Copy each line below containing "pitch".

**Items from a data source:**
....................

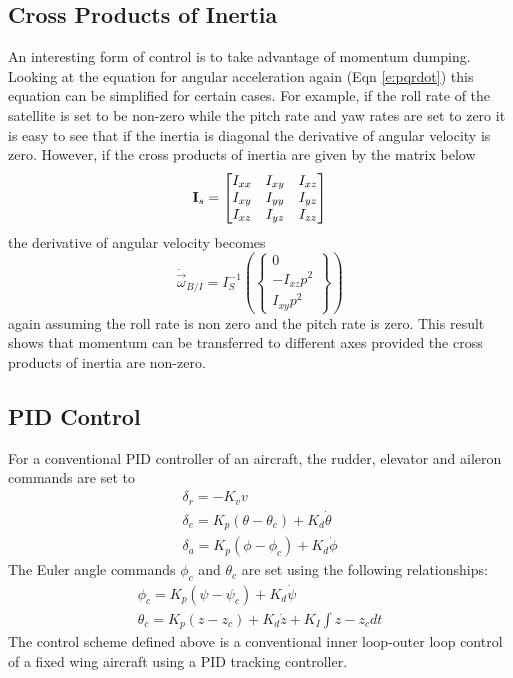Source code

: \documentclass{article}
\begin{document}
\subsection{Cross Products of Inertia}

An interesting form of control is to take advantage of momentum
dumping. Looking at the equation for angular acceleration again (Eqn \ref{e:pqrdot}) this
equation can be simplified for certain cases. For example, if the roll
rate of the satellite is set to be non-zero while the pitch rate and
yaw rates are set to zero it is easy to see that if the inertia is
diagonal the derivative of angular velocity is zero. However, if the
cross products of inertia are given by the matrix below
\begin{equation}
  {\bf I}_s = \begin{bmatrix} I_{xx} & I_{xy} & I_{xz} \\ I_{xy} &
    I_{yy} & I_{yz} \\ I_{xz} & I_{yz} & I_{zz} \end{bmatrix}
\end{equation}
the derivative of angular velocity becomes
\begin{equation}
  \dot{\vec{\omega}}_{B/I} = I_S^{-1} \left (\begin{Bmatrix} 0
    \\ -I_{xz}p^2 \\ I_{xy}p^2 \end{Bmatrix} \right )
\end{equation}
again assuming the roll rate is non zero and the pitch rate is
zero. This result shows that momentum can be transferred to different
axes provided the cross products of inertia are non-zero.

\subsection{PID Control}

For a conventional PID controller of an aircraft, the rudder, elevator
and aileron commands are set to 
\begin{equation}
\begin{matrix}
\delta_{r} =-K_v v \\
\delta_{e} = K_p(\theta-\theta_{c})+K_d{\dot \theta} \\ 
\delta_a = K_p(\phi-\phi_{c})+K_d{\dot \phi}
\end{matrix}
\end{equation}
The Euler angle commands $\phi_{c}$ and $\theta_{c}$ are set using the
following relationships:
\begin{equation}
  \begin{matrix}
  \phi_{c} = K_p(\psi-\psi_c)+K_d\dot{\psi} \\
  \theta_{c} = K_p(z-z_c) + K_d\dot{z} + K_{I}\int{z-z_c}dt
  \end{matrix}
\end{equation}
The control scheme defined above is a conventional inner loop-outer
loop control of a fixed wing aircraft using a PID tracking
controller.
\end{document}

....................

**Solution to the problem:**
rate of the satellite is set to be non-zero while the pitch rate and
again assuming the roll rate is non zero and the pitch rate is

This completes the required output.